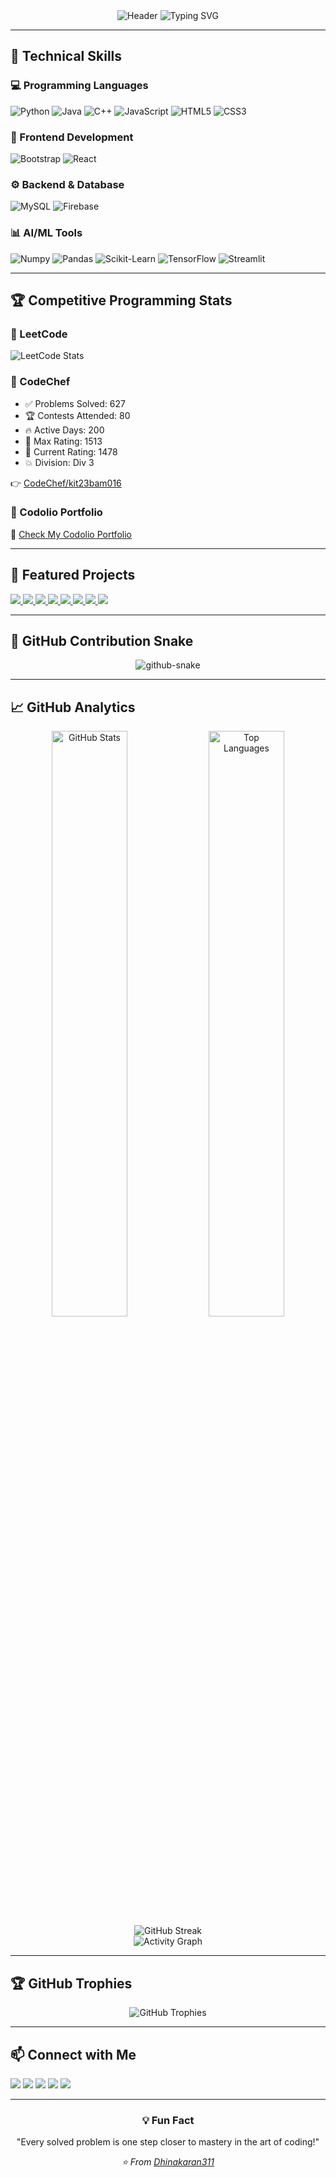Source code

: <div align="center">

<img src="https://capsule-render.vercel.app/api?type=waving&color=4F46E5&height=200&section=header&text=Dhinakaran%20M%20S&fontSize=55&fontAlignY=35&desc=AI%20%7C%20ML%20%7C%20Web%20Developer%20%7C%20Competitive%20Programmer&descAlignY=60&descAlign=50&fontColor=ffffff&animation=twinkling&stroke=4F46E5&strokeWidth=2" alt="Header" />

<img src="https://readme-typing-svg.herokuapp.com?font=Fira+Code&size=22&duration=3000&pause=1000&color=4F46E5&center=true&vCenter=true&width=700&lines=💡+AI+%26+Machine+Learning+Explorer;🚀+Full-Stack+Web+Developer;⚡+Div+3+Competitive+Programmer;🌟+Always+Learning+New+Technologies" alt="Typing SVG" />

</div>

---

## 🔧 Technical Skills  

### 💻 Programming Languages  
![Python](https://img.shields.io/badge/Python-3776AB?style=for-the-badge&logo=python&logoColor=white)
![Java](https://img.shields.io/badge/Java-007396?style=for-the-badge&logo=java&logoColor=white)
![C++](https://img.shields.io/badge/C++-00599C?style=for-the-badge&logo=cplusplus&logoColor=white)
![JavaScript](https://img.shields.io/badge/JavaScript-F7DF1E?style=for-the-badge&logo=javascript&logoColor=black)
![HTML5](https://img.shields.io/badge/HTML5-E34F26?style=for-the-badge&logo=html5&logoColor=white)
![CSS3](https://img.shields.io/badge/CSS3-1572B6?style=for-the-badge&logo=css3&logoColor=white)

### 🎨 Frontend Development  
![Bootstrap](https://img.shields.io/badge/Bootstrap-7952B3?style=for-the-badge&logo=bootstrap&logoColor=white)
![React](https://img.shields.io/badge/React-20232A?style=for-the-badge&logo=react&logoColor=61DAFB)

### ⚙ Backend & Database  
![MySQL](https://img.shields.io/badge/MySQL-4479A1?style=for-the-badge&logo=mysql&logoColor=white)
![Firebase](https://img.shields.io/badge/Firebase-FFCA28?style=for-the-badge&logo=firebase&logoColor=black)

### 📊 AI/ML Tools  
![Numpy](https://img.shields.io/badge/Numpy-013243?style=for-the-badge&logo=numpy&logoColor=white)
![Pandas](https://img.shields.io/badge/Pandas-150458?style=for-the-badge&logo=pandas&logoColor=white)
![Scikit-Learn](https://img.shields.io/badge/Scikit--Learn-F7931E?style=for-the-badge&logo=scikit-learn&logoColor=white)
![TensorFlow](https://img.shields.io/badge/TensorFlow-FF6F00?style=for-the-badge&logo=tensorflow&logoColor=white)
![Streamlit](https://img.shields.io/badge/Streamlit-FF4B4B?style=for-the-badge&logo=streamlit&logoColor=white)

---

## 🏆 Competitive Programming Stats  

### 🌟 LeetCode
![LeetCode Stats](https://leetcode-stats.vercel.app/api?username=Dhinakaran311&theme=dark&show_icons=true)

### 🌟 CodeChef
- ✅ Problems Solved: 627  
- 🏆 Contests Attended: 80  
- 🔥 Active Days: 200  
- 🥇 Max Rating: 1513  
- 🎯 Current Rating: 1478  
- 💥 Division: Div 3  

👉 [CodeChef/kit23bam016](https://www.codechef.com/users/kit23bam016)  

### 🌟 Codolio Portfolio  
📌 [Check My Codolio Portfolio](https://codolio.com/profile/Dhinakaran311)  

---

## 📂 Featured Projects  

<a href="https://github.com/Dhinakaran311/Expense_tracker">
  <img src="https://github-readme-stats.vercel.app/api/pin/?username=Dhinakaran311&repo=Expense_tracker&theme=dark&bg_color=0D1117&title_color=4F46E5&text_color=FFFFFF&icon_color=4F46E5" />
</a>
<a href="https://github.com/Dhinakaran311/TodoApp">
  <img src="https://github-readme-stats.vercel.app/api/pin/?username=Dhinakaran311&repo=TodoApp&theme=dark&bg_color=0D1117&title_color=4F46E5&text_color=FFFFFF&icon_color=4F46E5" />
</a>
<a href="https://github.com/Dhinakaran311/Portfolio">
  <img src="https://github-readme-stats.vercel.app/api/pin/?username=Dhinakaran311&repo=Portfolio&theme=dark&bg_color=0D1117&title_color=4F46E5&text_color=FFFFFF&icon_color=4F46E5" />
</a>
<a href="https://github.com/Dhinakaran311/Job_Search">
  <img src="https://github-readme-stats.vercel.app/api/pin/?username=Dhinakaran311&repo=Job_Search&theme=dark&bg_color=0D1117&title_color=4F46E5&text_color=FFFFFF&icon_color=4F46E5" />
</a>
<a href="https://github.com/Dhinakaran311/Portfolio_DK">
  <img src="https://github-readme-stats.vercel.app/api/pin/?username=Dhinakaran311&repo=Portfolio_DK&theme=dark&bg_color=0D1117&title_color=4F46E5&text_color=FFFFFF&icon_color=4F46E5" />
</a>
<a href="https://github.com/Dhinakaran311/TO-DO-LIST">
  <img src="https://github-readme-stats.vercel.app/api/pin/?username=Dhinakaran311&repo=TO-DO-LIST&theme=dark&bg_color=0D1117&title_color=4F46E5&text_color=FFFFFF&icon_color=4F46E5" />
</a>
<a href="https://github.com/Dhinakaran311/FOOD_DELIVERY_TIME_PREDICTION">
  <img src="https://github-readme-stats.vercel.app/api/pin/?username=Dhinakaran311&repo=FOOD_DELIVERY_TIME_PREDICTION&theme=dark&bg_color=0D1117&title_color=4F46E5&text_color=FFFFFF&icon_color=4F46E5" />
</a>
<a href="https://github.com/Dhinakaran311/Age-Calculator">
  <img src="https://github-readme-stats.vercel.app/api/pin/?username=Dhinakaran311&repo=Age-Calculator&theme=dark&bg_color=0D1117&title_color=4F46E5&text_color=FFFFFF&icon_color=4F46E5" />
</a>

---

## 🐍 GitHub Contribution Snake

<div align="center">
<picture>
  <source media="(prefers-color-scheme: dark)" srcset="https://raw.githubusercontent.com/Dhinakaran311/output/github-snake-dark.svg" />
  <source media="(prefers-color-scheme: light)" srcset="https://raw.githubusercontent.com/Dhinakaran311/output/github-snake.svg" />
  <img alt="github-snake" src="https://raw.githubusercontent.com/Dhinakaran311/output/github-snake.svg" />
</picture>
</div>

---

## 📈 GitHub Analytics  

<div align="center">

<img width="49%" src="https://github-readme-stats.vercel.app/api?username=Dhinakaran311&show_icons=true&theme=dark&hide_border=true&count_private=true&bg_color=0D1117&title_color=4F46E5&text_color=FFFFFF&icon_color=4F46E5&ring_color=4F46E5&border_color=4F46E5" alt="GitHub Stats" />
<img width="49%" src="https://github-readme-stats.vercel.app/api/top-langs/?username=Dhinakaran311&layout=compact&theme=dark&hide_border=true&bg_color=0D1117&title_color=4F46E5&text_color=FFFFFF&border_color=4F46E5" alt="Top Languages" />

</div>

<div align="center">

<img src="https://github-readme-streak-stats.herokuapp.com/?user=Dhinakaran311&theme=dark&hide_border=true&background=0D1117&stroke=4F46E5&ring=4F46E5&fire=4F46E5&currStreakNum=FFFFFF&sideNums=FFFFFF&currStreakLabel=4F46E5&sideLabels=4F46E5&dates=FFFFFF" alt="GitHub Streak" />

</div>

<div align="center">

<img src="https://github-readme-activity-graph.vercel.app/graph?username=Dhinakaran311&theme=react-dark&hide_border=true&bg_color=0D1117&color=4F46E5&line=4F46E5&point=FFFFFF&area=true&area_color=4F46E5&title_color=4F46E5" alt="Activity Graph" />

</div>  

---

## 🏆 GitHub Trophies  

<div align="center">

<img src="https://github-profile-trophy.vercel.app/?username=Dhinakaran311&theme=darkhub&no-frame=true&row=1&column=7&margin-w=15&margin-h=15" alt="GitHub Trophies" />

</div>

---

## 📫 Connect with Me  

<p align="left">
  <a href="https://github.com/Dhinakaran311"><img src="https://img.shields.io/badge/GitHub-181717?style=for-the-badge&logo=github&logoColor=white"/></a>
  <a href="https://www.linkedin.com/in/dhinakaran-ms-934296378/"><img src="https://img.shields.io/badge/LinkedIn-0077B5?style=for-the-badge&logo=linkedin&logoColor=white"/></a>
  <a href="https://www.codechef.com/users/kit23bam016"><img src="https://img.shields.io/badge/CodeChef-5B4638?style=for-the-badge&logo=codechef&logoColor=white"/></a>
  <a href="https://leetcode.com/u/Dhinakaran311/"><img src="https://img.shields.io/badge/LeetCode-FFA116?style=for-the-badge&logo=leetcode&logoColor=black"/></a>
  <a href="https://codolio.com/profile/Dhinakaran311"><img src="https://img.shields.io/badge/Codolio-000000?style=for-the-badge&logo=google-chrome&logoColor=white"/></a>
</p>  

---

<div align="center">

### 💡 Fun Fact
"Every solved problem is one step closer to mastery in the art of coding!"

*⭐ From [Dhinakaran311](https://github.com/Dhinakaran311)*

</div>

········

• Assignment
Which lines in the listing hold the word "stroke"? Copy them out.

• Exercise answer
<img src="https://capsule-render.vercel.app/api?type=waving&color=4F46E5&height=200&section=header&text=Dhinakaran%20M%20S&fontSize=55&fontAlignY=35&desc=AI%20%7C%20ML%20%7C%20Web%20Developer%20%7C%20Competitive%20Programmer&descAlignY=60&descAlign=50&fontColor=ffffff&animation=twinkling&stroke=4F46E5&strokeWidth=2" alt="Header" />
<img src="https://github-readme-streak-stats.herokuapp.com/?user=Dhinakaran311&theme=dark&hide_border=true&background=0D1117&stroke=4F46E5&ring=4F46E5&fire=4F46E5&currStreakNum=FFFFFF&sideNums=FFFFFF&currStreakLabel=4F46E5&sideLabels=4F46E5&dates=FFFFFF" alt="GitHub Streak" />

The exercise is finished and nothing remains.